Friday, 25 October 2013


As I mentioned when I posted the Cornish Splits recipe, Scones are a relatively recent arrival. Nowadays scones are advertised as part of a “Traditional Cornish Cream Tea”, but we know that that is not the truth. Splits were used for that. I will be blunt now, and those of you that know me, know that I rarely mince my words when my dander is up!!!  Shop bought scones are “orrible”.!!!! There I have said it! and riled a lot of folk. BUT if you have ever tasted a home made scone, just cooled from the oven, then you will know that I speak the truth. Scones start to harden and deteriorate very quickly and should be eaten within a few short hours, 2 or 3 at the most. I freeze mine immediately they are cold, then microwave for a couple of minutes. They come out just as if they just came out of the oven. Beautiful little clouds of 'eaven, as my dear cousin Judy says!!!

To make about 18 little sweet clouds:

1½ lb Self Raising Flour
½ teaspoon Salt
½ teaspoon Baking Powder
4 oz butter at room temperature [NOT marg]
4 oz castor sugar
tub Buttermilk [250 ml] about 8 fluid oz
more milk, to make up to 13 - 14 fluid oz.

Sieve the flour into a large bowl, along with the salt and BP. Rub in the butter until resembling very fine breadcrumbs, lifting the flour with each rubbing, putting as much air as possible into the mix.
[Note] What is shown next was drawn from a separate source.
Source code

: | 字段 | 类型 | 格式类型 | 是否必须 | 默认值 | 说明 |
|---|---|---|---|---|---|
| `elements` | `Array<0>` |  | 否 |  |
Add the sugar, mix, then make a well in the centre.

Empty the buttermilk into a jug and top it up to about 14 fl oz. with ordinary milk, whole if possible, but semi skimmed is fine. [all buttermilk is good too, but I like half and half]
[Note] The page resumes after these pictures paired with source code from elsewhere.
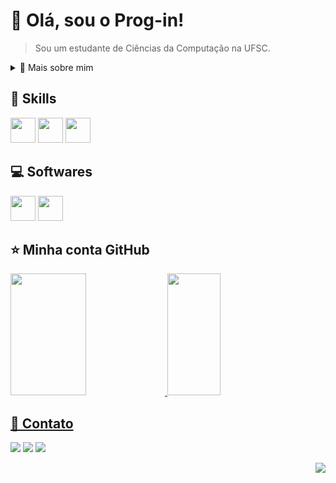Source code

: # 💜 Olá, sou o <strong>Prog-in!</strong>

> Sou um estudante de Ciências da Computação na UFSC. 

<div>
  <details>
    <summary>🧑 Mais sobre mim</summary>

  - 🔭 Ainda me decidindo para qual ramo seguir...

  - 🌱 Aprendendo sobre tudo!

  - 🤝 Procuro contribuir com outros projetos.

  </details>
</div>

## 🚀 Skills

<div>
  <img src="https://cdn.jsdelivr.net/gh/devicons/devicon/icons/python/python-original.svg" width="40" weight="40"/>
  <img src="https://cdn.jsdelivr.net/gh/devicons/devicon/icons/git/git-original.svg" width="40" height="40"/>
  <img src="https://cdn.jsdelivr.net/gh/devicons/devicon/icons/linux/linux-original.svg" width="40" height="40"/>
</div>

## 💻 Softwares

<div>
  <img src="https://cdn.jsdelivr.net/gh/devicons/devicon/icons/visualstudio/visualstudio-plain.svg" width="40" height="40"/>
  <img src="https://cdn.jsdelivr.net/gh/devicons/devicon/icons/vim/vim-original.svg" width="40" height="40"/>
</div>

## ⭐ Minha conta GitHub

<div>
  <a href="https://github.com/Prog-in">
    <img width="49%" height="195px" src="https://github-readme-stats.vercel.app/api?username=Prog-in&show_icons=true&theme=tokyonight&include_all_commits=true&count_private=true"/>
    <img width="41%" height="195px" src="https://github-readme-stats.vercel.app/api/top-langs/?username=Prog-in&layout=compact&langs_count=7&theme=tokyonight"/>
</div>
  
## 💬 Contato

<div>
  <a href="https://instagram.com/Prog_in" target="_blank">
    <img src="https://img.shields.io/badge/-Instagram-%23E4405F?style=for-the-badge&logo=instagram&logoColor=white" target="_blank"></a>
  <a href = "mailto:joaogabrielferes@gmail.com">
    <img src="https://img.shields.io/badge/Gmail-D14836?style=for-the-badge&logo=gmail&logoColor=white" target="_blank"></a>
  <a href="https://www.linkedin.com/in/joao-gabriel-feres/" target="_blank">
    <img src="https://img.shields.io/badge/-LinkedIn-%230077B5?style=for-the-badge&logo=linkedin&logoColor=white" target="_blank"></a>
</div>

<div>
  <p align="right"><img src='https://komarev.com/ghpvc/?username=Prog-in' /></p>
</div>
Bring it all together, using almost all the milk and adding the last oz if you need it. Then tip out onto a floured surface and gently knead until smooth. The less you handle the mixture, the lighter it will be. Roll out evenly to about ¾ of an inch think. I use a 2 ½ inch cutter [makes 18] but smaller or bigger is just fine. Cut out your scones and place on a lightly greased baking tray. After the first cut, gather up the bits carefully and re roll. You can brush the top with milk but I never do. Place in a hot, preheated oven 210 deg C for about 12 - 15 mins according to size.
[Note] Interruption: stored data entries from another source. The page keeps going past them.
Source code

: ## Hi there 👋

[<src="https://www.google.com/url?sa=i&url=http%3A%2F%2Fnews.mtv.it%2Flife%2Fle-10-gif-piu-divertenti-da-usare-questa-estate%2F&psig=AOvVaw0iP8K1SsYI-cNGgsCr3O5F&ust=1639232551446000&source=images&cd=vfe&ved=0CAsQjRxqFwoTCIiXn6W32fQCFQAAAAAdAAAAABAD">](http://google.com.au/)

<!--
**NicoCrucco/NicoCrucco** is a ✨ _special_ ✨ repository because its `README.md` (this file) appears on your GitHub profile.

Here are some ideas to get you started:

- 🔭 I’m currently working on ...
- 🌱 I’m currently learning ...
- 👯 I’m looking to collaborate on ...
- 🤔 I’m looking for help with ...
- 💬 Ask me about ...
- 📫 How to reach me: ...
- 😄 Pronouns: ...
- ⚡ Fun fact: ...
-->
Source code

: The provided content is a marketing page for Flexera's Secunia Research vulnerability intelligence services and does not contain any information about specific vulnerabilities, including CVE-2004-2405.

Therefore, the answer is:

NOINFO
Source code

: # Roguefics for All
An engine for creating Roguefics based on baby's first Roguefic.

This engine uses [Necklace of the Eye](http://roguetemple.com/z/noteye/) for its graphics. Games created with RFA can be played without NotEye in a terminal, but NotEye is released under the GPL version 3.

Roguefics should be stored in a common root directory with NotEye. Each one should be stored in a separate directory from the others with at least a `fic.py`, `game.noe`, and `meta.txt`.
Cool on a rack. Split open and spread with jam, then clotted cream on top.
These days it is “traditional” to use Strawberry Jam. But in our forebears time jam was made with fruit that was free or in gardens. Mostly Blackberry would have been used. You may add some dried fruit if you wish, but only if you are buttering them, do NOT mix fruit and jam and cream
In a few weeks I will make some savoury scones.